Стр. 73: «Типичное время исчезновения сходства последовательностей у гомологичных генов сравнимо со временем существования жизни на Земле ». Мне кажется, тут имеет место ascertainment bias: если какие-то белки менялись быстрее, мы просто не в состоянии установить их родство; на это указывает, в частности, большое количество белков, имеющих одинаковую пространственную структуру, но последовательности, сходные на уровне случайных. С другой же стороны для гомологов, расхождение которых случилось очень рано, мы всё же можем наблюдать различия в скоростях эволюции, и, стало быть, их сходство исчезнет в разное время.
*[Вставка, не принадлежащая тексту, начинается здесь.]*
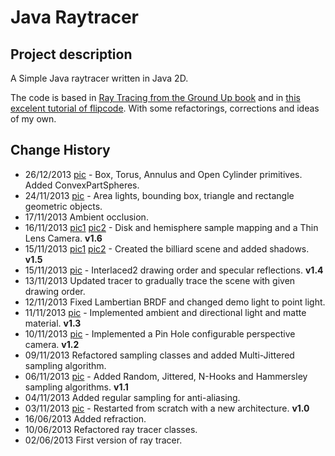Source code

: Java Raytracer
==============

Project description
-------------------

A Simple Java raytracer written in Java 2D.

The code is based in [Ray Tracing from the Ground Up book][1] and in [this excelent tutorial of flipcode][2].
With some refactorings, corrections and ideas of my own.

Change History
--------------
- 26/12/2013 [pic][13] - Box, Torus, Annulus and Open Cylinder primitives. Added ConvexPartSpheres.
- 24/11/2013 [pic][12] - Area lights, bounding box, triangle and rectangle geometric objects.
- 17/11/2013 Ambient occlusion.
- 16/11/2013 [pic1][10] [pic2][11] - Disk and hemisphere sample mapping and a Thin Lens Camera. **v1.6**
- 15/11/2013 [pic1][8] [pic2][9] - Created the billiard scene and added shadows. **v1.5**
- 15/11/2013 [pic][7] - Interlaced2 drawing order and specular reflections. **v1.4**
- 13/11/2013 Updated tracer to gradually trace the scene with given drawing order.
- 12/11/2013 Fixed Lambertian BRDF and changed demo light to point light.
- 11/11/2013 [pic][6] - Implemented ambient and directional light and matte material. **v1.3**
- 10/11/2013 [pic][5] - Implemented a Pin Hole configurable perspective camera. **v1.2**
- 09/11/2013 Refactored sampling classes and added Multi-Jittered sampling algorithm.
- 06/11/2013 [pic][4] - Added Random, Jittered, N-Hooks and Hammersley sampling algorithms. **v1.1**
- 04/11/2013 Added regular sampling for anti-aliasing.
- 03/11/2013 [pic][3] - Restarted from scratch with a new architecture. **v1.0**
- 16/06/2013 Added refraction.
- 10/06/2013 Refactored ray tracer classes.
- 02/06/2013 First version of ray tracer.

[1]: http://www.raytracegroundup.com/ "Ray tracing from the Ground Up - Kevin Suffern"
[2]: http://www.flipcode.com/archives/Raytracing_Topics_Techniques-Part_1_Introduction.shtml "Flipcode Raytracing Tutorial"
[3]: https://lh6.googleusercontent.com/-lN7F5S4R1LQ/UnbEfeIkyyI/AAAAAAAAAm8/Pameytz-NdQ/w2166-h1218-no/raytracer+HD.png
[4]: https://lh6.googleusercontent.com/-941Nz-j3HlE/UnrwnRnmSAI/AAAAAAAAAn8/R_aC_oi5x9U/w2166-h1218-no/raytracer+HD+2.png
[5]: https://lh3.googleusercontent.com/--yIntWMu9xo/Un-9o1V4ZmI/AAAAAAAAApM/FAdwmTFHOE0/w2166-h1218-no/JavaTracer-v1_2.png
[6]: https://lh4.googleusercontent.com/-cITg5h_czQs/UoGNOa3_1PI/AAAAAAAAAqk/TgiUZUK_wPc/w2166-h1218-no/JavaTracer-v1_3.png
[7]: https://lh4.googleusercontent.com/-bvztZYWeD3g/UobIjPY42HI/AAAAAAAAAr8/YYlYYyUTPG8/w2052-h1154-no/JavaTracer-v1_4.png
[8]: https://lh6.googleusercontent.com/-XPU4i0vyCoI/Uobl0yz1RdI/AAAAAAAAAss/mvfhykmbREg/w2052-h1154-no/JavaTracer-v1_5.png
[9]: https://lh3.googleusercontent.com/-uuXz46IKQdQ/Uofs_QJIgKI/AAAAAAAAAt8/oBLMQSbrTeo/w2236-h1258-no/Java+Raytracer-v1_5_Billiard.png
[10]: https://lh6.googleusercontent.com/-9lyr5F29fq8/Uogopv2JY3I/AAAAAAAAAus/_RlVGEBpDaI/w2166-h1218-no/Java+Raytracer-v1_6_Billiard.png
[11]: https://lh5.googleusercontent.com/-sbpa31fUUqg/UogsAEPO72I/AAAAAAAAAvM/ZqereRyMQ0A/w2166-h1218-no/Java+Raytracer-v1_6_Billiard_2.png
[12]: https://lh4.googleusercontent.com/-TYZSbG9S8RA/UpGBThuw1II/AAAAAAAAAwk/Xoktz2Pw-no/w2166-h1218-no/Java+Raytracer-v1_7b_Billiard.png
[13]: https://lh5.googleusercontent.com/-iTzZAUql6Bc/Urxy3kjAHRI/AAAAAAAAAzo/PTjOzKKd9Os/w2166-h1218-no/Java+Raytracer-v1_7b_Objects.png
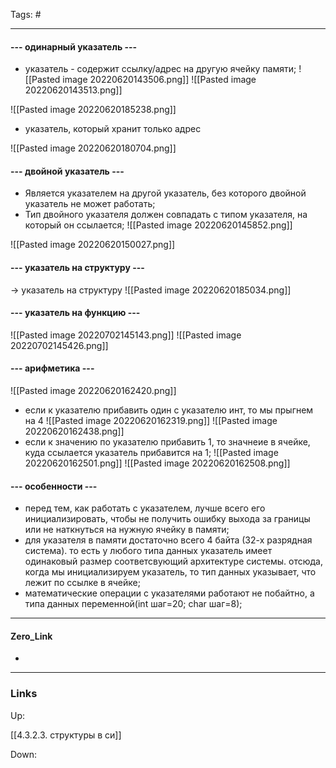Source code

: Tags: #
***
#### --- одинарный указатель ---
- указатель - содержит ссылку/адрес на другую ячейку памяти;
![[Pasted image 20220620143506.png]]
![[Pasted image 20220620143513.png]]

![[Pasted image 20220620185238.png]]

- указатель, который хранит только адрес

 ![[Pasted image 20220620180704.png]]

#### --- двойной указатель ---
- Является указателем на другой указатель, без которого двойной указатель не может работать;
- Тип двойного указателя должен совпадать с типом указателя, на который он ссылается;
![[Pasted image 20220620145852.png]]

![[Pasted image 20220620150027.png]]

#### --- указатель на структуру ---
-> указатель на структуру
![[Pasted image 20220620185034.png]]

#### --- указатель на функцию ---

![[Pasted image 20220702145143.png]]
![[Pasted image 20220702145426.png]]

#### --- арифметика ---
![[Pasted image 20220620162420.png]]
- если к указателю прибавить один с указателю инт, то мы прыгнем на 4
![[Pasted image 20220620162319.png]]
![[Pasted image 20220620162438.png]]
- если к значению по указателю прибавить 1, то значнеие в ячейке, куда ссылается указатель прибавится на 1;
![[Pasted image 20220620162501.png]]
![[Pasted image 20220620162508.png]]

#### --- особенности ---
- перед тем, как работать с указателем, лучше всего его инициализировать, чтобы не получить ошибку выхода за границы или не наткнуться на нужную ячейку в памяти;
-  для указателя в памяти достаточно всего 4 байта (32-х разрядная система). 
	то есть у любого типа данных указатель имеет одинаковый размер соответсвующий архитектуре системы. отсюда, когда мы инициализируем указатель, то тип данных указывает, что лежит по ссылке в ячейке;
- математические операции с указателями работают не побайтно, а типа данных переменной(int шаг=20; char шаг=8);


***
#### Zero_Link
- 
***
### Links
Up:

[[4.3.2.3. структуры в си]]

Down:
Стр. 120, про распределение степеней вершин: «Случайные графы имеют колоколообразное распределение Пуассона, а для биологических сетей распределение описывается степенной функцией ». На самом деле в нескольких работах было показано, что степенное распределение плохо описывает биологические сети. Дело в том, что до последнего времени отсутствовали статистические тесты для проверки гипотезы о степенном распределении и утверждения делались на глазок — по наличию прямолинейного отрезка в функции распределения, построенной в двойных логарифмических координатах (ср. табл. 4−1, правый нижний график). Но двойные логарифмические координаты — очень коварная штука; почти любая произвольно нарисованная монотонно убывающая функция с монотонной производной будет иметь такой визуально прямолинейный отрезок (если только эту функцию не строить специально для опровержения этого утверждения).

В обсуждении эндосимбиотического происхождения клеточных органелл (глава 7), возможно, стоило бы упомянуть, что, в отличие от митохондрий, хлоропласты возникали как минимум дважды: первичный хлоропласт есть у амёбы Paulinella , причем он отсутствует у ее ближайших родственников и, по всей видимости, возник независимо от хлоропласта предка красных и зеленых водорослей. Похоже, раннее состояние грядущего приобретения хлоропласта наблюдается у эвглены, которая может иметь или не иметь симбиотическую внутриклеточную цианобактерию: при делении цианобактерия остается у одной из дочерних клеток, а вторая становится хищником до тех пор, пока не приобретет новую (до того — свободноживущую) цианобактерию. Еще более интересен вопрос о границе между органеллами и внутриклеточными бактериальными эндосимбионтами сосущих насекомых, которые могут иметь очень маленький геном, по величине сравнимый с геномом органелл (скажем, геном Carsonella ruddii , эндосимбионта листоблошки Pachypsylla venusta , кодирует всего 182 белка, а геном Tremblaya princeps , одного из эндосимбионтов мучнистого червеца Planococcus citri, — 121 белок, впрочем, внутри Tremblaya princeps живет еще один эндосимбионт — Moranella endobia с 406 белками). Думаю, критерием может служить экспорт в органеллу белков, кодируемых в ядерном геноме.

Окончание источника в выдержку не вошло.